Pourtant quand la dernière image – puisqu’il s’agit bien d’images – s’est éteinte et qu’Anna Tauber est revenue saluer avec la modestie qui avait été la sienne pendant une heure et demie, les applaudissements crépitaient. Et pourtant après une nuit, on y pense encore et on a l’impression que cette étrange conférence-confidence résistera à l’érosion. Peut-être parce qu’elle a tissé un lien avec chacun des spectateurs.

Des bouts de moi

On a souvent peur au cirque, on est souvent époustouflée, mais d’une certaine manière la prouesse nous exclut. Ici, au contraire, on se retrouve en scène. Anna, ce pourrait être soi. Elle aime une chanteuse de variété. Sa pudeur nous offre souvent la vision de ses paupières. Sa diction n’est pas celle d’une comédienne. Surtout, elle nous parle, nous confiant les fragments d’une histoire, qui croise (ou croisera) inéluctablement la nôtre. Parfois, comme l’interprète, on aimerait retrouver des archives, des photos de visages qu’on ne verra plus jamais. On ressemble à Barthes s’obstinant dans La Chambre Claire à retrouver sa mère sur une photographie du jardin d’hiver. Et il nous reste peut-être seulement quelque chose d’aussi futile en apparence, d’aussi fragile qu’une chanson de Dalida.
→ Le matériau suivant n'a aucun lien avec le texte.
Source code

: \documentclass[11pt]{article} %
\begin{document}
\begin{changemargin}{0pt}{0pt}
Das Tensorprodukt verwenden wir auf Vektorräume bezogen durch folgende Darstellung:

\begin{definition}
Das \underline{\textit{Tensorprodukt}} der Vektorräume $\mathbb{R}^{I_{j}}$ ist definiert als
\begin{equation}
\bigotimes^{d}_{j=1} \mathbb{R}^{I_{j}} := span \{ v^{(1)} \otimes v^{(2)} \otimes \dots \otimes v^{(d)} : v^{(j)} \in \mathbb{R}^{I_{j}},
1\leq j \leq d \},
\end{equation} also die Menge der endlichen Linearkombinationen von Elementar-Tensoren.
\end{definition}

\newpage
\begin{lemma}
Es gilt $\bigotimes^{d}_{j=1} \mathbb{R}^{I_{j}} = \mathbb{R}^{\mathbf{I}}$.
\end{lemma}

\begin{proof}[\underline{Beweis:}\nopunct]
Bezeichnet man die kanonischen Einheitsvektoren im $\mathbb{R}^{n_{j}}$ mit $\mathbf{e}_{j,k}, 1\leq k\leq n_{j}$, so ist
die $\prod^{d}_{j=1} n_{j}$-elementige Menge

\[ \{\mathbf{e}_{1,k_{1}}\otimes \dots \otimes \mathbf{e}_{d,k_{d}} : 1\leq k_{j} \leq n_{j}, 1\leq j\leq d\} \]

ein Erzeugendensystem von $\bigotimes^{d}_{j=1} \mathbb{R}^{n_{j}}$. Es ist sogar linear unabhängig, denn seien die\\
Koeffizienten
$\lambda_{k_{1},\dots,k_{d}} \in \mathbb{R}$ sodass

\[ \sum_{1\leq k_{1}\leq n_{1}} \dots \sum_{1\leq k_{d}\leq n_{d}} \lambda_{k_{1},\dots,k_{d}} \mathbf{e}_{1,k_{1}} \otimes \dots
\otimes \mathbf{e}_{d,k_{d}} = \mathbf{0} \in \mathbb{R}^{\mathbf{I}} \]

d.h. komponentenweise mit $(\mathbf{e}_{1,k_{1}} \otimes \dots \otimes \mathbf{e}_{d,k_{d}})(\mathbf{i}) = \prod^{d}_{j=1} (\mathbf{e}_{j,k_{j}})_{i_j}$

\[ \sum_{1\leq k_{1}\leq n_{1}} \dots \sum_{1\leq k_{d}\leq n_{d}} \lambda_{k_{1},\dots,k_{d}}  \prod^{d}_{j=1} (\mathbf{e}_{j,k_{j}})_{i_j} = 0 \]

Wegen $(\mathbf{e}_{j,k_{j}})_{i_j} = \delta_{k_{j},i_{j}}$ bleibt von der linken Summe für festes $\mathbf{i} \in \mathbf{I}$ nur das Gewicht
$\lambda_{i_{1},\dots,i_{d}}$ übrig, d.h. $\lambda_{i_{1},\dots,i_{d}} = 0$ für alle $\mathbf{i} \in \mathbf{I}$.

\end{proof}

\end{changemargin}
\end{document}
Alors on se sent en famille, une famille très élargie, faite des absents, comme des comparses, de cette aventure improbable au long cours. Au centre : une figure radieuse, celle de Suzanne, acrobate du duo des Antinoüs. Elle illumine, les clichés en noir et blanc qu’Anna Tauber exhume. À plus de 70 ans, elle est belle en couleurs d’aujourd’hui. Pleine d’humour et d’alan, elle exprime le sentiment d’Anna Tauber : « Vivre vraiment, ce n’est pas forcément vivre longtemps, mais avec ce sens du risque qui est propre au cirque ». Et qu’on soit d’accord ou pas, on se dit qu’il aurait été dommage de ne pas faire connaissance avec ce sacré bout de femme.

Antinoüs sorti du fleuve

Suzanne ne connaît pas bien Antinoüs, le personnage qui donnait son nom à son duo. Et pourtant ce jeune homme éblouissant pourrait être une figure tutélaire du projet. Car si l’empereur Hadrien n’avait pas de pellicule, il multiplia les figures de cet être tant aimé englouti par le Nil. Et nous le comprenons au sortir d’un spectacle. Nous avons été heureux, mais nous sommes conscients de devenir les dépositaires faillibles de beautés que le temps ensevelira. Alors, reste l’archive. Alors, on rêverait que la photographie, l’image ramènent du fonds du Nil de nos mémoires le galion englouti. C’est encore plus vrai du cirque : il n’a réussi à survivre qu’au prix de mutations qui ont sonné bien des glas. Alors oui, finalement, pourquoi pas des mots, des images sur une scène vide… Pour dire ce vide, pour l’animer un peu de beaux fantômes.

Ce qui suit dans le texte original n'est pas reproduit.